I'm new to this board (I've been reading it for a few months but have never posted). I was wondering if anyone either does or knows someone that does ATV repairs. I recently rolled my ATV and want to get it fixed up. I'm not mechanically minded at all. I took it to a shop and they gave me a quote. Everyone I have talked to has told me that the official shops charge almost twice as much (similar to a car dealership's repair shop) as local mechanics.

It's a 2005 Arctic Cat 500 Auto LE 4x4. The engine runs great (after it rolled over 300 feet down a mountain it started right up) and as far as I can tell the transmission, gears, etc. still work fine considering I basically drove it back down the mountain to my truck. The steering and wheel(s) are messed up (the front left is completely broken) along with some misc problems (winch operating switch broke, brake handle broken off, bent racks, headlights, etc.).

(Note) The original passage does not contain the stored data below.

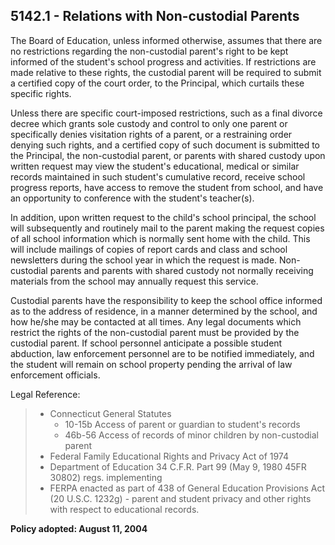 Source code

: ## 5142.1 - Relations with Non-custodial Parents

The Board of Education, unless informed otherwise, assumes that there are no restrictions regarding the non-custodial parent's right to be kept informed of the student's school progress and activities.  If restrictions are made relative to these rights, the custodial parent will be required to submit a certified copy of the court order, to the Principal, which curtails these specific rights.

Unless there are specific court-imposed restrictions, such as a final divorce decree which grants sole custody and control to only one parent or specifically denies visitation rights of a parent, or a restraining order denying such rights, and a certified copy of such document is submitted to the Principal, the non-custodial parent, or parents with shared custody upon written request may view the student's educational, medical or similar records maintained in such student's cumulative record, receive school progress reports, have access to remove the student from school, and have an opportunity to conference with the student's teacher(s).

In addition, upon written request to the child's school principal, the school will subsequently and routinely mail to the parent making the request copies of all school information which is normally sent home with the child. This will include mailings of copies of report cards and class and school newsletters during the school year in which the request is made. Non-custodial parents and parents with shared custody not normally receiving materials from the school may annually request this service.

Custodial parents have the responsibility to keep the school office informed as to the address of residence, in a manner determined by the school, and how he/she may be contacted at all times. Any legal documents which restrict the rights of the non-custodial parent must be provided by the custodial parent. If school personnel anticipate a possible student abduction, law enforcement personnel are to be notified immediately, and the student will remain on school property pending the arrival of law enforcement officials.

 Legal Reference: 
> 
> * Connecticut General Statutes
>   * 10-15b Access of parent or guardian to student's records
>   * 46b-56 Access of records of minor children by non-custodial parent
> * Federal Family Educational Rights and Privacy Act of 1974
> * Department of Education 34 C.F.R. Part 99 (May 9, 1980 45FR 30802) regs. implementing
> * FERPA enacted as part of 438 of General Education Provisions Act (20 U.S.C. 1232g) - parent and student privacy and other rights with respect to educational records.

**Policy adopted:  August 11, 2004**

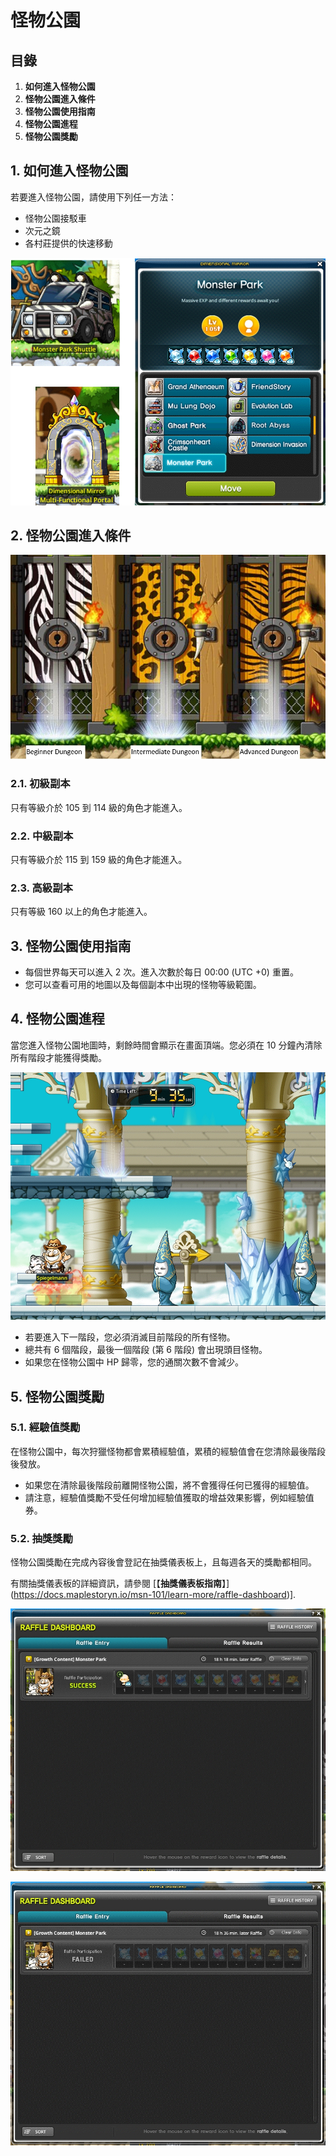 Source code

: # 怪物公園

## 目錄

1. **如何進入怪物公園**
2. **怪物公園進入條件**
3. **怪物公園使用指南**
4. **怪物公園進程**
5. **怪物公園獎勵**

## 1. 如何進入怪物公園

若要進入怪物公園，請使用下列任一方法：

* 怪物公園接駁車
* 次元之鏡
* 各村莊提供的快速移動

![](../../../.gitbook/assets/image_1747236321564_536.png)

## 2. 怪物公園進入條件

![](../../../.gitbook/assets/image_1747236321564_686.png)

### 2.1. 初級副本

只有等級介於 105 到 114 級的角色才能進入。

### 2.2. 中級副本

只有等級介於 115 到 159 級的角色才能進入。

### 2.3. 高級副本

只有等級 160 以上的角色才能進入。

## 3. 怪物公園使用指南

* 每個世界每天可以進入 2 次。進入次數於每日 00:00 (UTC +0) 重置。
* 您可以查看可用的地圖以及每個副本中出現的怪物等級範圍。

## 4. 怪物公園進程

當您進入怪物公園地圖時，剩餘時間會顯示在畫面頂端。您必須在 10 分鐘內清除所有階段才能獲得獎勵。

![](../../../.gitbook/assets/image_1747236321564_194.png)

* 若要進入下一階段，您必須消滅目前階段的所有怪物。
* 總共有 6 個階段，最後一個階段 (第 6 階段) 會出現頭目怪物。
* 如果您在怪物公園中 HP 歸零，您的通關次數不會減少。

## 5. 怪物公園獎勵

### 5.1. 經驗值獎勵

在怪物公園中，每次狩獵怪物都會累積經驗值，累積的經驗值會在您清除最後階段後發放。

* 如果您在清除最後階段前離開怪物公園，將不會獲得任何已獲得的經驗值。
* 請注意，經驗值獎勵不受任何增加經驗值獲取的增益效果影響，例如經驗值券。

### 5.2. 抽獎獎勵

怪物公園獎勵在完成內容後會登記在抽獎儀表板上，且每週各天的獎勵都相同。

有關抽獎儀表板的詳細資訊，請參閱 \[【**抽獎儀表板指南**】]\(https://docs.maplestoryn.io/msn-101/learn-more/raffle-dashboard)].

![](../../../.gitbook/assets/image_1747236321564_693.png)

![](../../../.gitbook/assets/image_1747236321564_468.png)

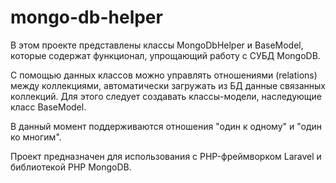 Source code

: # mongo-db-helper

В этом проекте представлены классы MongoDbHelper и BaseModel, которые содержат функционал,
упрощающий работу с СУБД MongoDB.

С помощью данных классов можно управлять отношениями (relations) между коллекциями,
автоматически загружать из БД данные связанных коллекций. Для этого следует создавать 
классы-модели, наследующие класс BaseModel.

В данный момент поддерживаются отношения "один к одному" и "один ко многим".

Проект предназначен для использования с PHP-фреймворком Laravel и библиотекой PHP MongoDB.

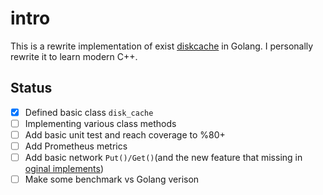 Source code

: # intro

This is a rewrite implementation of exist [diskcache](https://github.com/GuanceCloud/cliutils/tree/main/diskcache) in Golang. I personally rewrite it to learn modern C++.

## Status

- [x] Defined basic class `disk_cache`
- [ ] Implementing various class methods 
- [ ] Add basic unit test and reach coverage to %80+
- [ ] Add Prometheus metrics
- [ ] Add basic network `Put()/Get()`(and the new feature that missing in [oginal implements](https://github.com/GuanceCloud/cliutils/tree/main/diskcache))
- [ ] Make some benchmark vs Golang verison

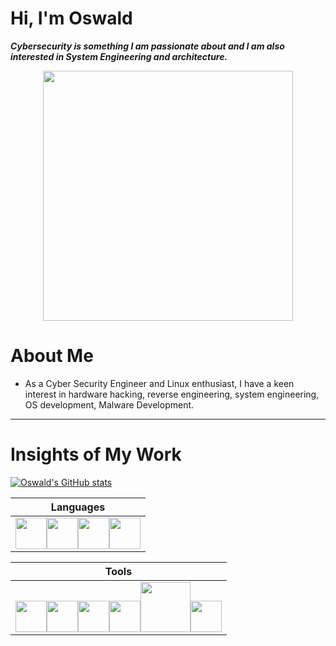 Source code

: Hi, I'm Oswald
===============
***Cybersecurity is something I am passionate about and I am also interested in System Engineering and architecture.***

<p align="center"> 
  <img src="https://i.pinimg.com/564x/ee/a5/a0/eea5a0c5edc6825a585a7594154a4da0.jpg" border="0" width="400">
</p>

# About Me
- As a Cyber Security Engineer and Linux enthusiast, I have a keen interest in hardware hacking, reverse engineering, system engineering, OS development, Malware Development.
---

# Insights of My Work

[![Oswald's GitHub stats](https://github-readme-stats.vercel.app/api?username=O5wald&theme=onedark)](https://github.com/O5wald/github-readme-stats)

Languages|
|-------------------|
|<img src="https://user-images.githubusercontent.com/25181517/183423507-c056a6f9-1ba8-4312-a350-19bcbc5a8697.png" width="50"><img src="https://user-images.githubusercontent.com/25181517/192106070-46255bcf-65e6-4c6b-a296-bf8d0d8fb2a7.png" width="50"><img src="https://user-images.githubusercontent.com/25181517/192106073-90fffafe-3562-4ff9-a37e-c77a2da0ff58.png" width="50"><img src="https://static-00.iconduck.com/assets.00/assembly-icon-2048x2048-wspx42mf.png" width="50">|

Tools |
|--------------|
|<img src="https://static-00.iconduck.com/assets.00/wireshark-alt-icon-512x512-7i0r0ri3.png" width="50"><img src="https://www.indiriste.com/resim/icon/x64dbg.png" width="50"><img src="https://upload.wikimedia.org/wikipedia/commons/thumb/3/3a/Neovim-mark.svg/1200px-Neovim-mark.svg.png" width="50"><img src="https://upload.wikimedia.org/wikipedia/commons/thumb/f/f6/Ghidra_logo.svg/1200px-Ghidra_logo.svg.png" width="50"><img src="https://upload.wikimedia.org/wikipedia/commons/thumb/c/cc/Gdb_archer_fish.svg/2560px-Gdb_archer_fish.svg.png" width="80"><img src="https://upload.wikimedia.org/wikipedia/commons/thumb/9/9a/Visual_Studio_Code_1.35_icon.svg/512px-Visual_Studio_Code_1.35_icon.svg.png?20210804221519" width="50">|
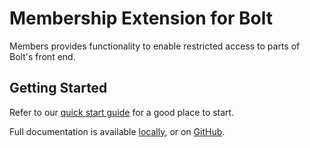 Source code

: Membership Extension for Bolt
=============================

Members provides functionality to enable restricted access to parts of Bolt's 
front end.

Getting Started
---------------

Refer to our [quick start guide](doc/quick-start.md) for a good place to start. 

Full documentation is available [locally](doc/README.md), or on 
[GitHub](https://github.com/bolt/Members/tree/master/doc).
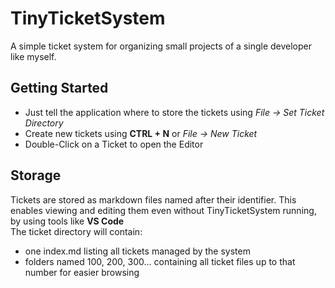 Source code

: # TinyTicketSystem
A simple ticket system for organizing small projects of a single developer like myself.

## Getting Started
- Just tell the application where to store the tickets using *File -> Set Ticket Directory*
- Create new tickets using **CTRL + N** or *File -> New Ticket*
- Double-Click on a Ticket to open the Editor

## Storage
Tickets are stored as markdown files named after their identifier. This enables viewing and editing them even without TinyTicketSystem running, by using tools like **VS Code**  
The ticket directory will contain:
- one index.md listing all tickets managed by the system
- folders named 100, 200, 300... containing all ticket files up to that number for easier browsing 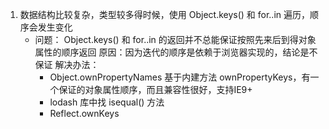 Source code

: 1. 数据结构比较复杂，类型较多得时候，使用 Object.keys() 和 for..in 遍历，顺序会发生变化
   - 问题： Object.keys() 和 for..in 的返回并不总能保证按照先来后到得对象属性的顺序返回
     原因：因为迭代的顺序是依赖于浏览器实现的，结论是不保证
     解决办法：
     + Object.ownPropertyNames 基于内建方法 ownPropertyKeys，有一个保证的对象属性顺序，而且兼容性很好，支持IE9+
     + lodash 库中找 isequal() 方法
     + Reflect.ownKeys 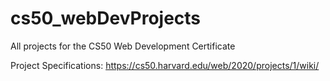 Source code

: # cs50_webDevProjects

All projects for the CS50 Web Development Certificate

Project Specifications: https://cs50.harvard.edu/web/2020/projects/1/wiki/
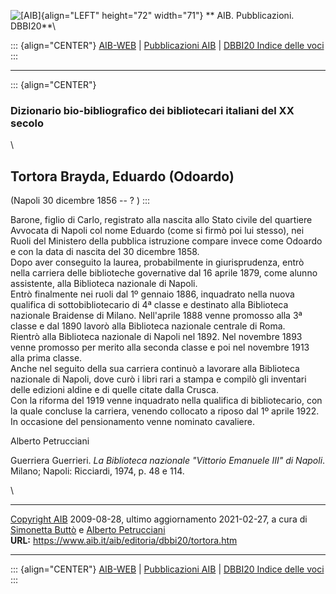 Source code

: ![\[AIB\]](/aib/wi/aibv72.gif){align="LEFT" height="72" width="71"}
** AIB. Pubblicazioni. DBBI20**\

::: {align="CENTER"}
[AIB-WEB](/) \| [Pubblicazioni AIB](/pubblicazioni/) \| [DBBI20 Indice
delle voci](dbbi20.htm)
:::

------------------------------------------------------------------------

::: {align="CENTER"}
### Dizionario bio-bibliografico dei bibliotecari italiani del XX secolo

\

## Tortora Brayda, Eduardo (Odoardo)

(Napoli 30 dicembre 1856 -- ? )
:::

Barone, figlio di Carlo, registrato alla nascita allo Stato civile del
quartiere Avvocata di Napoli col nome Eduardo (come si firmò poi lui
stesso), nei Ruoli del Ministero della pubblica istruzione compare
invece come Odoardo e con la data di nascita del 30 dicembre 1858.\
Dopo aver conseguito la laurea, probabilmente in giurisprudenza, entrò
nella carriera delle biblioteche governative dal 16 aprile 1879, come
alunno assistente, alla Biblioteca nazionale di Napoli.\
Entrò finalmente nei ruoli dal 1º gennaio 1886, inquadrato nella nuova
qualifica di sottobibliotecario di 4ª classe e destinato alla Biblioteca
nazionale Braidense di Milano. Nell\'aprile 1888 venne promosso alla 3ª
classe e dal 1890 lavorò alla Biblioteca nazionale centrale di Roma.\
Rientrò alla Biblioteca nazionale di Napoli nel 1892. Nel novembre 1893
venne promosso per merito alla seconda classe e poi nel novembre 1913
alla prima classe.\
Anche nel seguito della sua carriera continuò a lavorare alla Biblioteca
nazionale di Napoli, dove curò i libri rari a stampa e compilò gli
inventari delle edizioni aldine e di quelle citate dalla Crusca.\
Con la riforma del 1919 venne inquadrato nella qualifica di
bibliotecario, con la quale concluse la carriera, venendo collocato a
riposo dal 1º aprile 1922. In occasione del pensionamento venne nominato
cavaliere.

Alberto Petrucciani

Guerriera Guerrieri. *La Biblioteca nazionale \"Vittorio Emanuele III\"
di Napoli*. Milano; Napoli: Ricciardi, 1974, p. 48 e 114.

\

------------------------------------------------------------------------

[Copyright AIB](/su-questo-sito/dichiarazione-di-copyright-aib-web/)
2009-08-28, ultimo aggiornamento 2021-02-27, a cura di [Simonetta
Buttò](/aib/redazione3.htm) e [Alberto
Petrucciani](/su-questo-sito/redazione-aib-web/)\
**URL:** https://www.aib.it/aib/editoria/dbbi20/tortora.htm

------------------------------------------------------------------------

::: {align="CENTER"}
[AIB-WEB](/) \| [Pubblicazioni AIB](/pubblicazioni/) \| [DBBI20 Indice
delle voci](dbbi20.htm)
:::
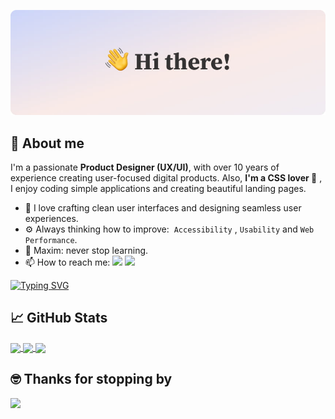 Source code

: ![Hi there! I'm Stefania](https://github.com/stef-ania/stef-ania/blob/main/assets/github-portada-nov-24.jpg)

## 🦄 About me

I'm a passionate **Product Designer (UX/UI)**, with over 10 years of experience creating user-focused digital products. Also, **I'm a CSS lover 💜** , I enjoy coding simple applications and creating beautiful landing pages.

- 🌈 I love crafting clean user interfaces and designing seamless user experiences.<br>
- ⚙️ Always thinking how to improve:  `Accessibility` , `Usability` and `Web Performance`.<br>
- 🌱 Maxim: never stop learning. <br>
- 📫 How to reach me: <a href="https://www.linkedin.com/in/stefania-desogus/" target="_blank"><img src="https://img.shields.io/badge/linkedin-%230077B5.svg?&style=for-the-badge&logo=linkedin&logoColor=white" height=23></a>
  <a href="mailto:stefi.deso@gmail.com"><img src="https://img.shields.io/badge/Gmail-D14836?style=for-the-badge&logo=gmail&logoColor=white" height=23></a><br>

[![Typing SVG](https://readme-typing-svg.herokuapp.com?font=roboto+mono&size=16&pause=1000&color=8029F7&random=false&width=435&lines=Hi+%F0%9F%91%8B%2C+I'm+Stef.;Nice+to+meet+you!+%F0%9F%98%8A)](https://git.io/typing-svg)

## 📈 GitHub Stats

<a href="https://github.com/stef-ania">
<img align="center" src="http://github-profile-summary-cards.vercel.app/api/cards/profile-details?username=stef-ania&theme=dracula" height="180em" />
<img align="center" src="http://github-profile-summary-cards.vercel.app/api/cards/stats?username=stef-ania&theme=dracula" height="180em"/>
<img align="center" src="http://github-profile-summary-cards.vercel.app/api/cards/repos-per-language?username=stef-ania&theme=dracula" height="180em"/></a>

## 🤓 Thanks for stopping by

![](https://media.giphy.com/media/OPYnG3Xf8zLag/giphy.gif)
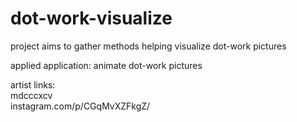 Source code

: # dot-work-visualize
project aims to gather methods helping visualize dot-work pictures

applied application: animate dot-work pictures

artist links: \
mdcccxcv \
instagram.com/p/CGqMvXZFkgZ/
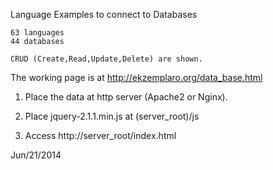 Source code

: Language Examples to connect to Databases

	63 languages
	44 databases

	CRUD (Create,Read,Update,Delete) are shown.

The working page is at <http://ekzemplaro.org/data_base.html>

1) Place the data at http server (Apache2 or Nginx).

2) Place jquery-2.1.1.min.js at (server_root)/js

3) Access http://server_root/index.html

Jun/21/2014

I'd love to hear from someone to decide if it's worth repairing.

Thanks,


----------



## MeanGene (Nov 18, 2008)

A good friend of mine owns a shop called "Flinn Automotive". He does work on snowmobiles, ATV's etc. as well as a full service and repair shop for cars and trucks. Give him a try, his name is Mike Flinn. The number is 801-484-3084.


----------